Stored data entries

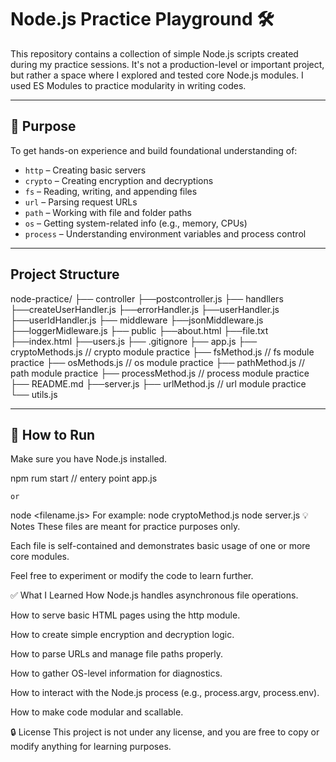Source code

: # Node.js Practice Playground 🛠️

This repository contains a collection of simple Node.js scripts created during my practice sessions. It's not a production-level or important project, but rather a space where I explored and tested core Node.js modules. I used ES Modules to practice modularity in writing codes.

---

## 🧠 Purpose

To get hands-on experience and build foundational understanding of:

- `http` – Creating basic servers
- `crypto` – Creating encryption and decryptions
- `fs` – Reading, writing, and appending files
- `url` – Parsing request URLs
- `path` – Working with file and folder paths
- `os` – Getting system-related info (e.g., memory, CPUs)
- `process` – Understanding environment variables and process control

---

##  Project Structure

node-practice/
├── controller
    ├──postcontroller.js
├── handllers
    ├──createUserHandler.js
    ├──errorHandler.js
    ├──userHandler.js
    ├──userIdHandler.js
├── middleware
    ├──jsonMiddleware.js
    ├──loggerMidleware.js
├── public
    ├──about.html
    ├──file.txt
    ├──index.html
    ├──users.js
├── .gitignore
├── app.js
├── cryptoMethods.js // crypto module practice
├── fsMethod.js // fs module practice
├── osMethods.js // os module practice
├── pathMethod.js // path module practice
├── processMethod.js // process module practice
├── README.md 
├──server.js 
├── urlMethod.js // url module practice
└── utils.js

---

## 🧪 How to Run

Make sure you have Node.js installed.

npm rum start  // entery point app.js

    or

node <filename.js>
For example:
node cryptoMethod.js
node server.js
💡 Notes
These files are meant for practice purposes only.

Each file is self-contained and demonstrates basic usage of one or more core modules.

Feel free to experiment or modify the code to learn further.

✅ What I Learned
How Node.js handles asynchronous file operations.

How to serve basic HTML pages using the http module.

How to create simple encryption and decryption logic.

How to parse URLs and manage file paths properly.

How to gather OS-level information for diagnostics.

How to interact with the Node.js process (e.g., process.argv, process.env).

How to make code modular and scallable.

🔒 License
This project is not under any license, and you are free to copy or modify anything for learning purposes.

### [What the task asks]
Would you give the records again exactly, dropping the pictures?

### [Expected answer]
Source code

: # Node.js Practice Playground 🛠️

This repository contains a collection of simple Node.js scripts created during my practice sessions. It's not a production-level or important project, but rather a space where I explored and tested core Node.js modules. I used ES Modules to practice modularity in writing codes.

---

## 🧠 Purpose

To get hands-on experience and build foundational understanding of:

- `http` – Creating basic servers
- `crypto` – Creating encryption and decryptions
- `fs` – Reading, writing, and appending files
- `url` – Parsing request URLs
- `path` – Working with file and folder paths
- `os` – Getting system-related info (e.g., memory, CPUs)
- `process` – Understanding environment variables and process control

---

##  Project Structure

node-practice/
├── controller
    ├──postcontroller.js
├── handllers
    ├──createUserHandler.js
    ├──errorHandler.js
    ├──userHandler.js
    ├──userIdHandler.js
├── middleware
    ├──jsonMiddleware.js
    ├──loggerMidleware.js
├── public
    ├──about.html
    ├──file.txt
    ├──index.html
    ├──users.js
├── .gitignore
├── app.js
├── cryptoMethods.js // crypto module practice
├── fsMethod.js // fs module practice
├── osMethods.js // os module practice
├── pathMethod.js // path module practice
├── processMethod.js // process module practice
├── README.md 
├──server.js 
├── urlMethod.js // url module practice
└── utils.js

---

## 🧪 How to Run

Make sure you have Node.js installed.

npm rum start  // entery point app.js

    or

node <filename.js>
For example:
node cryptoMethod.js
node server.js
💡 Notes
These files are meant for practice purposes only.

Each file is self-contained and demonstrates basic usage of one or more core modules.

Feel free to experiment or modify the code to learn further.

✅ What I Learned
How Node.js handles asynchronous file operations.

How to serve basic HTML pages using the http module.

How to create simple encryption and decryption logic.

How to parse URLs and manage file paths properly.

How to gather OS-level information for diagnostics.

How to interact with the Node.js process (e.g., process.argv, process.env).

How to make code modular and scallable.

🔒 License
This project is not under any license, and you are free to copy or modify anything for learning purposes.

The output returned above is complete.